WHAT TO WORK ON: With the images removed, reproduce each entry below word for word.

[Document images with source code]
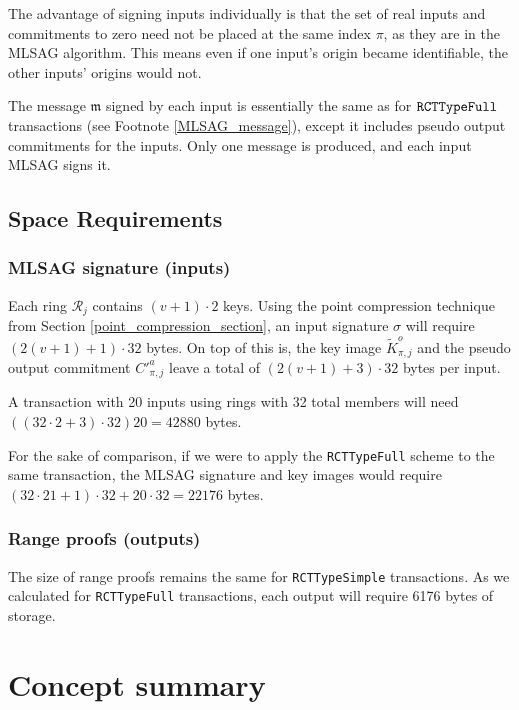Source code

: The advantage of signing inputs individually is that the set of real inputs and commitments to zero need not be placed at the same index $\pi$, as they are in the MLSAG algorithm. This means even if one input's origin became identifiable, the other inputs' origins would not.

The message $\mathfrak{m}$ signed by each input is essentially the same as for $\tt RCTTypeFull$ transactions (see Footnote \ref{MLSAG_message}), except it includes pseudo output commitments for the inputs. Only one message is produced, and each input MLSAG signs it.


\subsection{Space Requirements}

\subsubsection*{MLSAG signature (inputs)}

Each ring \(\mathcal{R}_j\) contains \((v+1) \cdot 2\) keys. Using the point compression technique from Section \ref{point_compression_section}, an input signature $\sigma$ will require \( (2(v+1) + 1) \cdot 32  \) bytes. On top of this is, the key image $\tilde{K}^o_{\pi,j}$ and the pseudo output commitment $C'^a_{\pi,j}$ leave a total of $(2(v+1)+3) \cdot 32$ bytes per input.

A transaction with 20 inputs using rings with 32 total members will need \(((32 \cdot 2 + 3) \cdot 32) 20 = 42880 \) bytes.

For the sake of comparison, if we were to apply the {\tt RCTTypeFull} scheme to the same transaction, the MLSAG signature and key images would require \(( 32 \cdot 21 + 1) \cdot 32 + 20 \cdot 32 = 22176\) bytes.


\subsubsection*{Range proofs (outputs)}

The size of range proofs remains the same for {\tt RCTTypeSimple} transactions. As we calculated for {\tt RCTTypeFull} transactions, each output will require 6176 bytes of storage.



\newpage
\section{Concept summary}
\label{sec:transaction_summary}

REPLY TO THE TASK:
Source code

: The advantage of signing inputs individually is that the set of real inputs and commitments to zero need not be placed at the same index $\pi$, as they are in the MLSAG algorithm. This means even if one input's origin became identifiable, the other inputs' origins would not.

The message $\mathfrak{m}$ signed by each input is essentially the same as for $\tt RCTTypeFull$ transactions (see Footnote \ref{MLSAG_message}), except it includes pseudo output commitments for the inputs. Only one message is produced, and each input MLSAG signs it.


\subsection{Space Requirements}

\subsubsection*{MLSAG signature (inputs)}

Each ring \(\mathcal{R}_j\) contains \((v+1) \cdot 2\) keys. Using the point compression technique from Section \ref{point_compression_section}, an input signature $\sigma$ will require \( (2(v+1) + 1) \cdot 32  \) bytes. On top of this is, the key image $\tilde{K}^o_{\pi,j}$ and the pseudo output commitment $C'^a_{\pi,j}$ leave a total of $(2(v+1)+3) \cdot 32$ bytes per input.

A transaction with 20 inputs using rings with 32 total members will need \(((32 \cdot 2 + 3) \cdot 32) 20 = 42880 \) bytes.

For the sake of comparison, if we were to apply the {\tt RCTTypeFull} scheme to the same transaction, the MLSAG signature and key images would require \(( 32 \cdot 21 + 1) \cdot 32 + 20 \cdot 32 = 22176\) bytes.


\subsubsection*{Range proofs (outputs)}

The size of range proofs remains the same for {\tt RCTTypeSimple} transactions. As we calculated for {\tt RCTTypeFull} transactions, each output will require 6176 bytes of storage.



\newpage
\section{Concept summary}
\label{sec:transaction_summary}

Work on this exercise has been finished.